Sorensen, ex rappresentante speciale dell'UE per la Bosnia-Erzegovina, probabilmente assumerà presto la posizione del mediatore. Negli ultimi cinque anni, il diplomatico slovacco Miroslav Lajcak, che ha svolto un ruolo chiave negli sforzi europei per normalizzare le relazioni tra Pristina e Belgrado.
Secondo le informazioni fornite da Radio Free Europe, il nome di Peter Sorensen è stato inviato per l'approvazione agli Stati membri dell'UE. Questa candidatura dovrebbe essere considerata in una riunione del comitato per la politica e la sicurezza dell'UE (PSC), dove tutti gli Stati membri del blocco sono rappresentati.
La conferma di Sorensen da parte degli Stati membri è solo una formalizzazione, come la selezione è già stata fatta da Kaya Kallas, trasmette albanianpost.
Sorensen è stato un emissario speciale dell'alto rappresentante dell'UE in Serbia. Inoltre, il diplomatico danese è stato anche impegnato nella missione dell'OSCE in Croazia. Inoltre, è stato capo della delegazione UE in Macedonia del Nord. Attualmente è consigliere del Servizio Estero UE per la diplomazia digitale.
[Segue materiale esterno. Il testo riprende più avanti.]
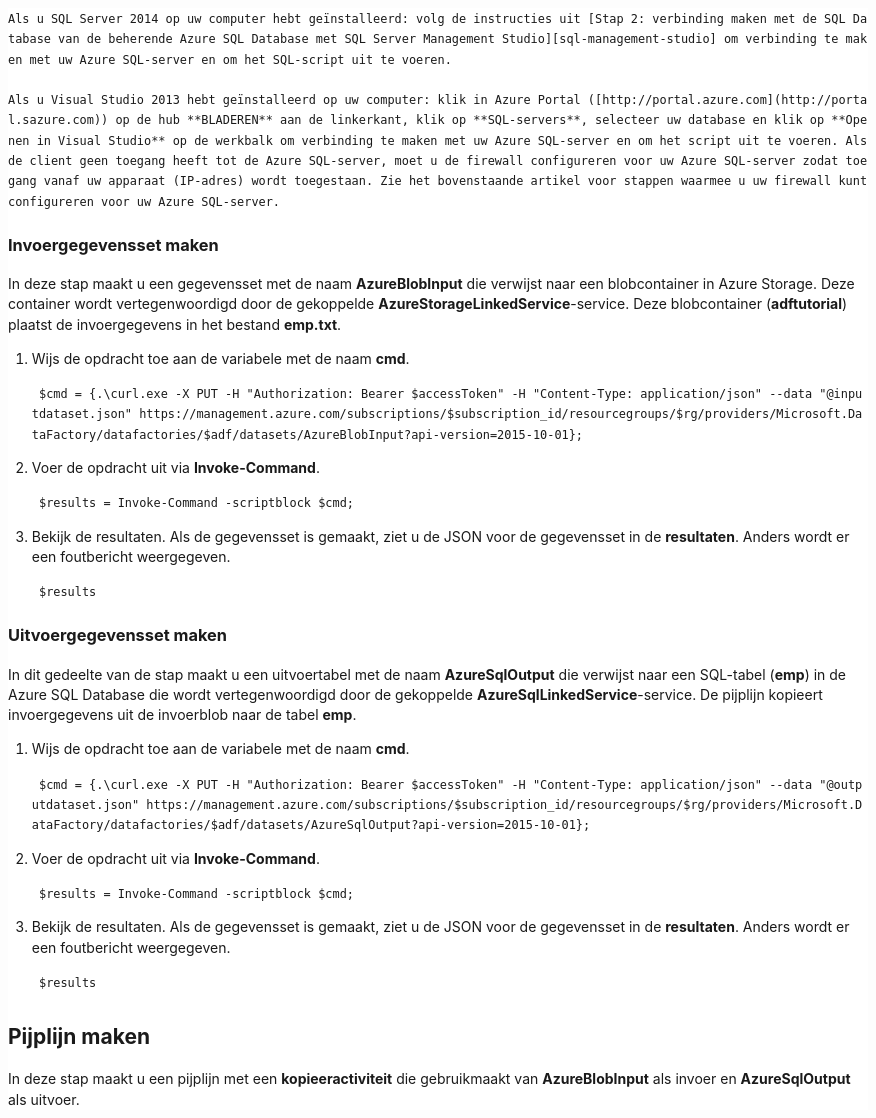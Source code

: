     Als u SQL Server 2014 op uw computer hebt geïnstalleerd: volg de instructies uit [Stap 2: verbinding maken met de SQL Database van de beherende Azure SQL Database met SQL Server Management Studio][sql-management-studio] om verbinding te maken met uw Azure SQL-server en om het SQL-script uit te voeren.

    Als u Visual Studio 2013 hebt geïnstalleerd op uw computer: klik in Azure Portal ([http://portal.azure.com](http://portal.sazure.com)) op de hub **BLADEREN** aan de linkerkant, klik op **SQL-servers**, selecteer uw database en klik op **Openen in Visual Studio** op de werkbalk om verbinding te maken met uw Azure SQL-server en om het script uit te voeren. Als de client geen toegang heeft tot de Azure SQL-server, moet u de firewall configureren voor uw Azure SQL-server zodat toegang vanaf uw apparaat (IP-adres) wordt toegestaan. Zie het bovenstaande artikel voor stappen waarmee u uw firewall kunt configureren voor uw Azure SQL-server.
        
### Invoergegevensset maken 
In deze stap maakt u een gegevensset met de naam **AzureBlobInput** die verwijst naar een blobcontainer in Azure Storage. Deze container wordt vertegenwoordigd door de gekoppelde **AzureStorageLinkedService**-service. Deze blobcontainer (**adftutorial**) plaatst de invoergegevens in het bestand **emp.txt**. 

1. Wijs de opdracht toe aan de variabele met de naam **cmd**. 

        $cmd = {.\curl.exe -X PUT -H "Authorization: Bearer $accessToken" -H "Content-Type: application/json" --data "@inputdataset.json" https://management.azure.com/subscriptions/$subscription_id/resourcegroups/$rg/providers/Microsoft.DataFactory/datafactories/$adf/datasets/AzureBlobInput?api-version=2015-10-01};
2. Voer de opdracht uit via **Invoke-Command**.

        $results = Invoke-Command -scriptblock $cmd;
3. Bekijk de resultaten. Als de gegevensset is gemaakt, ziet u de JSON voor de gegevensset in de **resultaten**. Anders wordt er een foutbericht weergegeven.
  
        $results

### Uitvoergegevensset maken
In dit gedeelte van de stap maakt u een uitvoertabel met de naam **AzureSqlOutput** die verwijst naar een SQL-tabel (**emp**) in de Azure SQL Database die wordt vertegenwoordigd door de gekoppelde **AzureSqlLinkedService**-service. De pijplijn kopieert invoergegevens uit de invoerblob naar de tabel **emp**. 

1. Wijs de opdracht toe aan de variabele met de naam **cmd**.
 
        $cmd = {.\curl.exe -X PUT -H "Authorization: Bearer $accessToken" -H "Content-Type: application/json" --data "@outputdataset.json" https://management.azure.com/subscriptions/$subscription_id/resourcegroups/$rg/providers/Microsoft.DataFactory/datafactories/$adf/datasets/AzureSqlOutput?api-version=2015-10-01};
2. Voer de opdracht uit via **Invoke-Command**.

        $results = Invoke-Command -scriptblock $cmd;
3. Bekijk de resultaten. Als de gegevensset is gemaakt, ziet u de JSON voor de gegevensset in de **resultaten**. Anders wordt er een foutbericht weergegeven.
  
        $results 

## Pijplijn maken
In deze stap maakt u een pijplijn met een **kopieeractiviteit** die gebruikmaakt van **AzureBlobInput** als invoer en **AzureSqlOutput** als uitvoer.


[use-custom-activities]: data-factory-use-custom-activities.md
[troubleshoot]: data-factory-troubleshoot.md
[developer-reference]: http://go.microsoft.com/fwlink/?LinkId=516908
[cmdlet-reference]: https://msdn.microsoft.com/library/azure/dn820234.aspx
[old-cmdlet-reference]: https://msdn.microsoft.com/library/azure/dn820234(v=azure.98).aspx
[azure-free-trial]: http://azure.microsoft.com/pricing/free-trial/
[azure-portal]: http://portal.azure.com
[download-azure-powershell]: ../powershell-install-configure.md
[data-factory-introduction]: data-factory-introduction.md
[image-data-factory-get-started-storage-explorer]: ./media/data-factory-copy-activity-tutorial-using-powershell/getstarted-storage-explorer.png
[sql-management-studio]: ../sql-database/sql-database-manage-azure-ssms.md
Contrariamente al fatto che il Kosovo e la Serbia hanno raggiunto un accordo all'inizio dello scorso anno, inizialmente a Bruxelles, poi a Ohrid, e nonostante l'insistenza dei diplomatici occidentali che l'allegato di Bruxelles e Ohrid sono legalmente vincolanti, non è stato attuato, fino a quando le tensioni tra i due vicini continuano ad aumentare.